Thank you to all those who reached out with condolences to my family, regarding the passing of my mom. I am fulfilling one of my mother’s last wishes and am on vacation in Hawaii. I know so many have gone through hard losses as well and my heart goes out to each and every one of you. This is an incredibly hard loss for me and hearing your stories reminds me I am not alone.
As my mother’s health deteriorated, I found there were nights when I couldn’t sleep. I knew her time was not long and I found myself thinking about the words I would say at her funeral. Then I realized, those words shouldn’t wait. I actually had the chance to make sure my mother heard everything I would want her to know. I got out of bed and began to type.
Two single-spaced, wide-margined pages flew out of me. I printed them out and drove to the hospital. It felt a little odd to tell my mother I wrote her eulogy. My sister definitely gave me a strange look. But I explained that I thought it was important that she got to hear the words and for her to know the impact she had.
I couldn’t speak the words, I would have never been able to get through them. I had to just let her read them. And she did. Her response was, “WOW! I am thrilled I was able to accomplish all you stated and that you girls have taken over as I have from my mom.”
Sharing those thoughts was the best thing I did, and it gives me comfort now that she is gone.
Do you have words you think about saying to someone but it seems too hard or feels weird? Try my trick, write them down and just let them read it. However you do it, don’t stay silent. The people around you will view your words as a gift. The result will be a greater and deeper connection – that is unless the words are super mean or venting hurt.

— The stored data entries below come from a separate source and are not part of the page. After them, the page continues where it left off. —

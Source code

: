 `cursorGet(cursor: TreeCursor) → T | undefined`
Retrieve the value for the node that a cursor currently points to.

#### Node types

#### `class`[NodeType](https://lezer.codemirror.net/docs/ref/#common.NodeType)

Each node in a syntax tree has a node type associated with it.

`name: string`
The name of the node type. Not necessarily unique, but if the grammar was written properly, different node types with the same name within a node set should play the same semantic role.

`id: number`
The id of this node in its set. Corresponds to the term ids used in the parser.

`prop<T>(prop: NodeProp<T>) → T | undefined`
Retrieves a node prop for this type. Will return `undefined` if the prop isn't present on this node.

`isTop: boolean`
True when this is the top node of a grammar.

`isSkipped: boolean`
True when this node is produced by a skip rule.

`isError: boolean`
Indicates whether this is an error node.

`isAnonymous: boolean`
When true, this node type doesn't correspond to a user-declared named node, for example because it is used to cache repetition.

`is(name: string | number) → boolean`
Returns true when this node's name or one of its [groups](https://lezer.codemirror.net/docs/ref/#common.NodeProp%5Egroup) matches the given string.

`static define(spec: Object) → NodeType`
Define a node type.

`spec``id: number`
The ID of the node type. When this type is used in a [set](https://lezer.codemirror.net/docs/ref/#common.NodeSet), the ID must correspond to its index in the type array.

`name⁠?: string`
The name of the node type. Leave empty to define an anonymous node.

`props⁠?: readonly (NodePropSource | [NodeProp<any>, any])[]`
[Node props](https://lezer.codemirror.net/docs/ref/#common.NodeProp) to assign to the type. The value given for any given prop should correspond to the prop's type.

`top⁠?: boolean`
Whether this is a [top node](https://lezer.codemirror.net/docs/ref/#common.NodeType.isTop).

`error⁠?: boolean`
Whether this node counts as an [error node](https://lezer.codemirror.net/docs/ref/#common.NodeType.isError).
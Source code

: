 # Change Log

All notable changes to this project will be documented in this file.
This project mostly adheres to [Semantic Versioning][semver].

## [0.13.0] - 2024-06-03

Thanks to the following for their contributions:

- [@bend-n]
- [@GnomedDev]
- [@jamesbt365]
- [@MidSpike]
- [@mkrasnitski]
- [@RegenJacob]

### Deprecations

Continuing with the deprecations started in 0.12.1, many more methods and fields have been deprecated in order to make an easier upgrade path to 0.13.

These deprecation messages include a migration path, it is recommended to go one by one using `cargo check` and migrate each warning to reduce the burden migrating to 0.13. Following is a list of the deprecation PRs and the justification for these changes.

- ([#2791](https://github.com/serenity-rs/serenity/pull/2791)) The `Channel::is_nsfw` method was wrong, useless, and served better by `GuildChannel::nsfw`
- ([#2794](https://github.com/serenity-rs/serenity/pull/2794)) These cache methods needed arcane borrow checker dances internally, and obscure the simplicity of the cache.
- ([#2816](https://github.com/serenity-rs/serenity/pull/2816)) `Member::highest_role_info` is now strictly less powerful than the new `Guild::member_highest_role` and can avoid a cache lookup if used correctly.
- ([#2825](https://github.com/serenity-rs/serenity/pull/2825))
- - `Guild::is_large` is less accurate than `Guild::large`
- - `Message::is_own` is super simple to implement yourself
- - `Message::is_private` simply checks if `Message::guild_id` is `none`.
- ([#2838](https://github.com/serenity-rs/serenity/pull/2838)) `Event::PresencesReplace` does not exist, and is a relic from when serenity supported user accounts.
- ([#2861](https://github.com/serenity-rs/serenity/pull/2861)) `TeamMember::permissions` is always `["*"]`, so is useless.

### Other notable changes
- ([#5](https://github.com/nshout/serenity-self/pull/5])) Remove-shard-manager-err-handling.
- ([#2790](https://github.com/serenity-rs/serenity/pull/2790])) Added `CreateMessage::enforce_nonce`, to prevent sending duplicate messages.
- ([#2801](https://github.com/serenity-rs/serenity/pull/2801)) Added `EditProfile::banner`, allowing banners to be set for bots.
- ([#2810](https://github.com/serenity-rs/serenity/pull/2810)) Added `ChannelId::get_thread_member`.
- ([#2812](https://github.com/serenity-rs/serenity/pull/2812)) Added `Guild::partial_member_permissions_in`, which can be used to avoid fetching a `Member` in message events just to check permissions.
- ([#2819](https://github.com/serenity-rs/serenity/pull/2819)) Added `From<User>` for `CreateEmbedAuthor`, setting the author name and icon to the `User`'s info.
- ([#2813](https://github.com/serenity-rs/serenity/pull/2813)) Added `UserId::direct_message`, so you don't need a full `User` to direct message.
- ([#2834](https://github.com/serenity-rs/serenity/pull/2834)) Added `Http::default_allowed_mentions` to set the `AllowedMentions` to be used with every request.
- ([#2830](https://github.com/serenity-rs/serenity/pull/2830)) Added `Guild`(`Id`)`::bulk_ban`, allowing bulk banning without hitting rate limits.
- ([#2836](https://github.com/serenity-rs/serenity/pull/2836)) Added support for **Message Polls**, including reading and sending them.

Though even then, if your intent is to seek to resolve and are sharing to get past something and you make sure that intention is clear, sharing could have a positive result.
I realize my last two newsletters are not as much about the workplace as usual, though I truly believe these concepts apply in all aspects of our life. At work, we often don’t say “thank you for…” or “I noticed…” or “I admire…” or “I appreciate…” nearly as often as we could. How can you make sure people hear the words that will have a positive impact and strengthen your relationship? Hot tip: an email works too.
The way I always implement this is when I share something nice about someone or someone shares something nice about a person, I then make sure they hear it. Always adding, “I believe people should hear the good things people say about them behind their backs.” So instead of just thinking the good, share it.